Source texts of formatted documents
________________

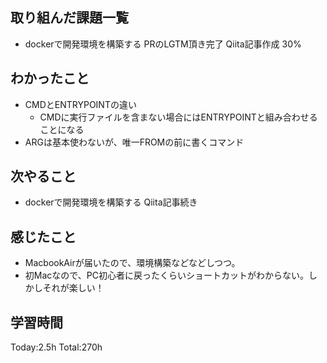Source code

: ## 取り組んだ課題一覧
- dockerで開発環境を構築する PRのLGTM頂き完了 Qiita記事作成 30%

## わかったこと
- CMDとENTRYPOINTの違い
  - CMDに実行ファイルを含まない場合にはENTRYPOINTと組み合わせることになる
- ARGは基本使わないが、唯一FROMの前に書くコマンド 
  
## 次やること
- dockerで開発環境を構築する  Qiita記事続き

## 感じたこと
- MacbookAirが届いたので、環境構築などなどしつつ。
- 初Macなので、PC初心者に戻ったくらいショートカットがわからない。しかしそれが楽しい！
  
## 学習時間
Today:2.5h
Total:270h
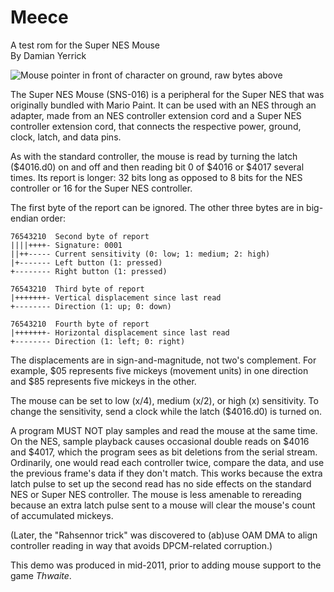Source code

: Meece
=====
A test rom for the Super NES Mouse  
By Damian Yerrick

![Mouse pointer in front of character on ground, raw bytes above](docs/meece-screenshot.png)

The Super NES Mouse (SNS-016) is a peripheral for the Super NES that
was originally bundled with Mario Paint.  It can be used with an NES
through an adapter, made from an NES controller extension cord and a
Super NES controller extension cord, that connects the respective
power, ground, clock, latch, and data pins.

As with the standard controller, the mouse is read by turning the
latch ($4016.d0) on and off and then reading bit 0 of $4016 or $4017
several times.  Its report is longer: 32 bits long as opposed to
8 bits for the NES controller or 16 for the Super NES controller.

The first byte of the report can be ignored.  The other three bytes
are in big-endian order:

    76543210  Second byte of report
    ||||++++- Signature: 0001
    ||++----- Current sensitivity (0: low; 1: medium; 2: high)
    |+------- Left button (1: pressed)
    +-------- Right button (1: pressed)
    
    76543210  Third byte of report
    |+++++++- Vertical displacement since last read
    +-------- Direction (1: up; 0: down)
    
    76543210  Fourth byte of report
    |+++++++- Horizontal displacement since last read
    +-------- Direction (1: left; 0: right)

The displacements are in sign-and-magnitude, not two's complement.
For example, $05 represents five mickeys (movement units) in one
direction and $85 represents five mickeys in the other.

The mouse can be set to low (x/4), medium (x/2), or high (x)
sensitivity. To change the sensitivity, send a clock while the latch
($4016.d0) is turned on.

A program MUST NOT play samples and read the mouse at the same time.
On the NES, sample playback causes occasional double reads on $4016
and $4017, which the program sees as bit deletions from the serial
stream.  Ordinarily, one would read each controller twice, compare
the data, and use the previous frame's data if they don't match.
This works because the extra latch pulse to set up the second read
has no side effects on the standard NES or Super NES controller.
The mouse is less amenable to rereading because an extra latch pulse
sent to a mouse will clear the mouse's count of accumulated mickeys.

(Later, the "Rahsennor trick" was discovered to (ab)use OAM DMA to
align controller reading in way that avoids DPCM-related corruption.)

This demo was produced in mid-2011, prior to adding mouse support to
the game _Thwaite_.
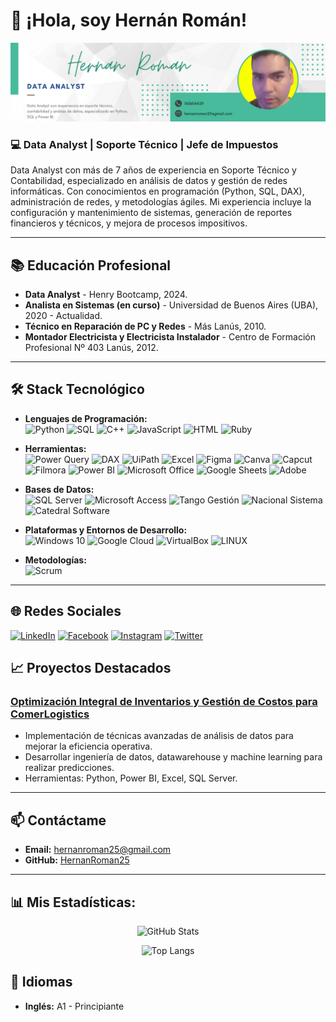 # 👋 ¡Hola, soy Hernán Román!
![Banner](https://github.com/HernanRoman25/HernanRoman25/blob/4966ca52b177a9ce3378acfa0cef806292b96880/banner%20hernan.png)

### 💻 Data Analyst | Soporte Técnico | Jefe de Impuestos

Data Analyst con más de 7 años de experiencia en Soporte Técnico y Contabilidad, especializado en análisis de datos y gestión de redes informáticas. Con conocimientos en programación (Python, SQL, DAX), administración de redes, y metodologías ágiles. Mi experiencia incluye la configuración y mantenimiento de sistemas, generación de reportes financieros y técnicos, y mejora de procesos impositivos. 

---

## 📚 Educación Profesional

- **Data Analyst** - Henry Bootcamp, 2024.
- **Analista en Sistemas (en curso)** - Universidad de Buenos Aires (UBA), 2020 - Actualidad.
- **Técnico en Reparación de PC y Redes** - Más Lanús, 2010.
- **Montador Electricista y Electricista Instalador** - Centro de Formación Profesional Nº 403 Lanús, 2012.

---

## 🛠️ Stack Tecnológico

- **Lenguajes de Programación:**  
  ![Python](https://img.shields.io/badge/Python-3776AB?style=for-the-badge&logo=python&logoColor=white)
  ![SQL](https://img.shields.io/badge/SQL-4479A1?style=for-the-badge&logo=MicrosoftSQLServer&logoColor=white)
  ![C++](https://img.shields.io/badge/C++-00599C?style=for-the-badge&logo=cplusplus&logoColor=white)
  ![JavaScript](https://img.shields.io/badge/JavaScript-F7DF1E?style=for-the-badge&logo=javascript&logoColor=black)
  ![HTML](https://img.shields.io/badge/HTML-E34F26?style=for-the-badge&logo=html5&logoColor=white)
  ![Ruby](https://img.shields.io/badge/Ruby-CC342D?style=for-the-badge&logo=ruby&logoColor=white)

- **Herramientas:**  
  ![Power Query](https://img.shields.io/badge/Power%20Query-0E77B3?style=for-the-badge&logo=microsoft&logoColor=white)
  ![DAX](https://img.shields.io/badge/DAX-217346?style=for-the-badge&logo=powerbi&logoColor=white)
  ![UiPath](https://img.shields.io/badge/UiPath-F37021?style=for-the-badge&logo=uipath&logoColor=white)
  ![Excel](https://img.shields.io/badge/Excel-217346?style=for-the-badge&logo=microsoft-excel&logoColor=white)
  ![Figma](https://img.shields.io/badge/Figma-F24E1E?style=for-the-badge&logo=figma&logoColor=white)
  ![Canva](https://img.shields.io/badge/Canva-00C4CC?style=for-the-badge&logo=canva&logoColor=white)
  ![Capcut](https://img.shields.io/badge/Capcut-000000?style=for-the-badge&logo=capcut&logoColor=white)
  ![Filmora](https://img.shields.io/badge/Filmora-0E77B3?style=for-the-badge&logo=filmora&logoColor=white)
  ![Power BI](https://img.shields.io/badge/Power%20BI-F2C811?style=for-the-badge&logo=powerbi&logoColor=black)
  ![Microsoft Office](https://img.shields.io/badge/Microsoft%20Office-D83B01?style=for-the-badge&logo=microsoft-office&logoColor=white)
  ![Google Sheets](https://img.shields.io/badge/Google%20Sheets-34A853?style=for-the-badge&logo=googlesheets&logoColor=white)
  ![Adobe](https://img.shields.io/badge/Adobe-FF0000?style=for-the-badge&logo=adobe&logoColor=white)

- **Bases de Datos:**  
  ![SQL Server](https://img.shields.io/badge/SQL%20Server-CC2927?style=for-the-badge&logo=microsoftsqlserver&logoColor=white)
  ![Microsoft Access](https://img.shields.io/badge/Microsoft%20Access-A4373A?style=for-the-badge&logo=microsoft-access&logoColor=white)
  ![Tango Gestión](https://img.shields.io/badge/Tango%20Gesti%C3%B3n-003087?style=for-the-badge&logo=windows&logoColor=white)
  ![Nacional Sistema](https://img.shields.io/badge/Nacional%20Sistema-FF6600?style=for-the-badge&logo=windows&logoColor=white)
  ![Catedral Software](https://img.shields.io/badge/Catedral%20Software-8B008B?style=for-the-badge&logo=windows&logoColor=white)

- **Plataformas y Entornos de Desarrollo:**  
  ![Windows 10](https://img.shields.io/badge/Windows%2010-0078D6?style=for-the-badge&logo=windows&logoColor=white)
  ![Google Cloud](https://img.shields.io/badge/Google%20Cloud-4285F4?style=for-the-badge&logo=googlecloud&logoColor=white)
  ![VirtualBox](https://img.shields.io/badge/VirtualBox-183A61?style=for-the-badge&logo=virtualbox&logoColor=white)
  ![LINUX](https://img.shields.io/badge/Linux-FCC624?style=for-the-badge&logo=linux&logoColor=black)
  
- **Metodologías:**  
  ![Scrum](https://img.shields.io/badge/Scrum-6DB33F?style=for-the-badge&logo=scrumalliance&logoColor=white)

---
## 🌐 Redes Sociales


[![LinkedIn](https://img.shields.io/badge/LinkedIn-%230077B5.svg?style=for-the-badge&logo=linkedin&logoColor=white)](https://www.linkedin.com/in/hernan-roman-r/)
[![Facebook](https://img.shields.io/badge/Facebook-%231877F2.svg?style=for-the-badge&logo=facebook&logoColor=white)](https://www.facebook.com/Hernan.R.Roman.25/)
[![Instagram](https://img.shields.io/badge/Instagram-%23E4405F.svg?style=for-the-badge&logo=instagram&logoColor=white)](https://www.instagram.com/hernanr.roman/)
[![Twitter](https://img.shields.io/badge/X-%231DA1F2.svg?style=for-the-badge&logo=x&logoColor=white)](https://x.com/hernanroman25)


## 📈 Proyectos Destacados

### **[Optimización Integral de Inventarios y Gestión de Costos para ComerLogistics](https://github.com/HernanRoman25/ComerLogistics.git)**
- Implementación de técnicas avanzadas de análisis de datos para mejorar la eficiencia operativa.
- Desarrollar ingeniería de datos, datawarehouse y machine learning para realizar predicciones.
- Herramientas: Python, Power BI, Excel, SQL Server.


---

## 📫 Contáctame

- **Email:** hernanroman25@gmail.com
- **GitHub:** [HernanRoman25](https://github.com/HernanRoman25)

---

## 📊 Mis Estadísticas:

<div align="center">
  
  ![GitHub Stats](https://github-readme-stats.vercel.app/api?username=HernanRoman25&show_icons=true&theme=radical)
  
  ![Top Langs](https://github-readme-stats.vercel.app/api/top-langs/?username=HernanRoman25&layout=compact&theme=radical)

</div>

## 📝 Idiomas

- **Inglés:** A1 - Principiante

________________

After locating the line holding "Fourth byte of report" above, output exactly that line and every line after it through the line holding "The displacements are". Include nothing else.

    76543210  Fourth byte of report
    |+++++++- Horizontal displacement since last read
    +-------- Direction (1: left; 0: right)

The displacements are in sign-and-magnitude, not two's complement.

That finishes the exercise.